Caro mons. Gualdrini, gentili autorità, cari sacerdoti, care sorelle e fratelli,


 


ancora una volta ci ritroviamo assieme nella festa di San Valentino. Siamo venuti in tanti su questo colle per stringerci ancor più attorno al patrono della nostra città. Sono passati più di diciassette secoli dalla sua morte, avvenuta proprio il 14 febbraio, eppure continuiamo a sentirlo come il pastore buono che ha guidato e curato questa città con un amore grande e generoso. Valentino l’amore l’aveva appreso dal Vangelo e ha reso presente e vivo Gesù in questa nostra città. Gesù infatti è il vero buon pastore che dona la sua vita per le pecore e non un mercenario che quando vede il pericolo o la fatica fugge dal suo gregge. Valentino ha imitato Gesù e non si è lasciato cogliere dalla paura o dall’egoismo di salvare se stesso. Egli, come tanti altri cristiani in passato e ancora oggi, ha dato la vita per amore. Sì, sono tanti gli uomini e le donne che, sedotti dall’amore di Gesù, hanno vissuto pensando più agli altri che a loro stessi. È per questo che quest’anno consegneremo il “Premio San Valentino” alla memoria di Giovanni Paolo II il quale, non solo ha amato in maniera forte ed efficace questa nostra città e le sue acciaierie, ma ha mostrato al mondo intero come si ama. È trascorso quasi un anno dalla sua morte e resta un esempio e un riferimento ancora vivo.

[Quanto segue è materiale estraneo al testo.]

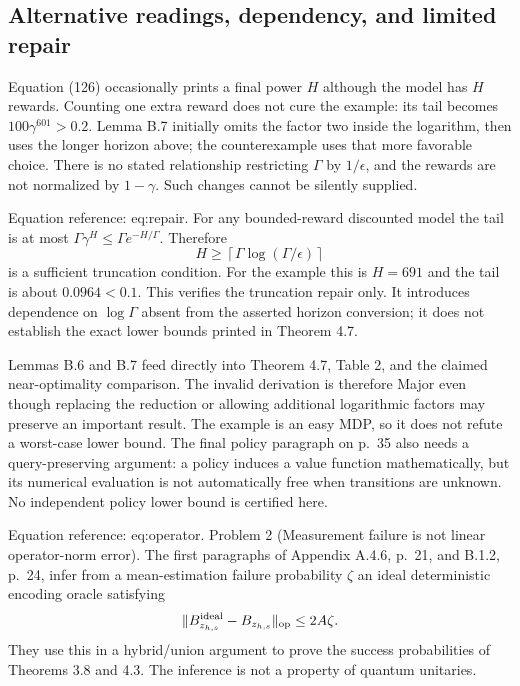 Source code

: \documentclass[10pt]{article}
\begin{document}
\subsection*{Alternative readings, dependency, and limited repair}
Equation (126) occasionally prints a final power \(H\) although the model has \(H\) rewards. Counting one extra reward does not cure the example: its tail becomes \(100\gamma^{601}>0.2\). Lemma B.7 initially omits the factor two inside the logarithm, then uses the longer horizon above; the counterexample uses that more favorable choice. There is no stated relationship restricting \(\Gamma\) by \(1/\epsilon\), and the rewards are not normalized by \(1-\gamma\). Such changes cannot be silently supplied.\par
Equation reference: eq:repair. For any bounded-reward discounted model the tail is at most \(\Gamma\gamma^H\leq\Gamma e^{-H/\Gamma}\). Therefore \[
H\geq\left\lceil\Gamma\log(\Gamma/\epsilon)\right\rceil\] is a sufficient truncation condition. For the example this is \(H=691\) and the tail is about \(0.0964<0.1\). This verifies the truncation repair only. It introduces dependence on \(\log\Gamma\) absent from the asserted horizon conversion; it does not establish the exact lower bounds printed in Theorem 4.7.\par
Lemmas B.6 and B.7 feed directly into Theorem 4.7, Table 2, and the claimed near-optimality comparison. The invalid derivation is therefore Major even though replacing the reduction or allowing additional logarithmic factors may preserve an important result. The example is an easy MDP, so it does not refute a worst-case lower bound. The final policy paragraph on p. 35 also needs a query-preserving argument: a policy induces a value function mathematically, but its numerical evaluation is not automatically free when transitions are unknown. No independent policy lower bound is certified here.\par
Equation reference: eq:operator. Problem 2 (Measurement failure is not linear operator-norm error).  The first paragraphs of Appendix A.4.6, p. 21, and B.1.2, p. 24, infer from a mean-estimation failure probability \(\zeta\) an ideal deterministic encoding oracle satisfying \[
\|B^{\rm ideal}_{z_{h,s}}-B_{z_{h,s}}\|_{\rm op}\leq2A\zeta.\] They use this in a hybrid/union argument to prove the success probabilities of Theorems 3.8 and 4.3. The inference is not a property of quantum unitaries.\par
\end{document}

E non posso non ricordare un altro cristiano che ha dato la vita per il Vangelo e per rendere questo nostro mondo meno disumano. Mi riferisco a don Andrea Santoro, mio compagno di classe sin dalle scuole medie. Il suo martirio, la sua testimonianza di amore sino alla effusione del sangue, resta per me un esempio di come seguire il Vangelo, di come vivere l’amore, di come spendere la mia via. Abbiamo bisogno di testimoni come questi, come lo fu Francesco d’Assisi, come lo è stato Mons. Romeo e come lo sono tanti preti e laici che spendono la loro vita per amore. Abbiamo bisogno di questi testimoni perché l’amore, care sorelle e cari fratelli, non è scontato; soprattutto l’amore come quello di Gesù. L’amore cristiano non nasce per carattere o per abitudine, si riceve dall’alto, si domanda in ginocchio e per viverlo richiede impegno, lotta, sacrificio, esercizio, fedeltà, creatività, forza. Mi ha colpito una frase che don Andrea ha scritto poco tempo fa mentre attorno a lui cresceva un clima di violenza che voleva attizzare anche i cristiani: “Noi siamo uomini della croce, non della spada”. Sì, noi cristiani siamo uomini dell’amore non della spada, appunto come Valentino. Ieri sera anche Benigni ci ricordava che nulla resiste all’amore. L’amore è più forte anche della morte. Un caro amico, che è di fede laica, mi ripete sempre che la fede religiosa ha una marcia in più, quella appunto dell’amore che travolge. In questi giorni dobbiamo ricordarci che l’amore cristiano ha un eroismo in più. Diceva bene quel grande cristiano che era Albert Schweitzer, un artista e biblista protestante che lasciò la sua terra per andare in un lebbrosario in Africa: “Dobbiamo ridiventare capaci di sentire ancora in noi ciò che vi è di eroico in Gesù… Solo allora il nostro cristianesimo e la nostra concezione del mondo ritroveranno l’eroico e ne saranno vivificati”. L’amore cristiano è una eredità che il Signore ci dona e ce la dona anche attraverso l’esempio di San Valentino. Credo che dovremmo rivendicarla di più questa tradizione, non certo sulla via del folklore o di un gretto localismo, ma sul piano di un messaggio alto e forte. Un antico testo cristiano fa dire ai discepoli da Gesù: “Io vi do un’eredità che il mondo non ha, l’amore”. Sì, care sorelle, l’amore è una eredità che riceviamo e che dobbiamo offrire al mondo.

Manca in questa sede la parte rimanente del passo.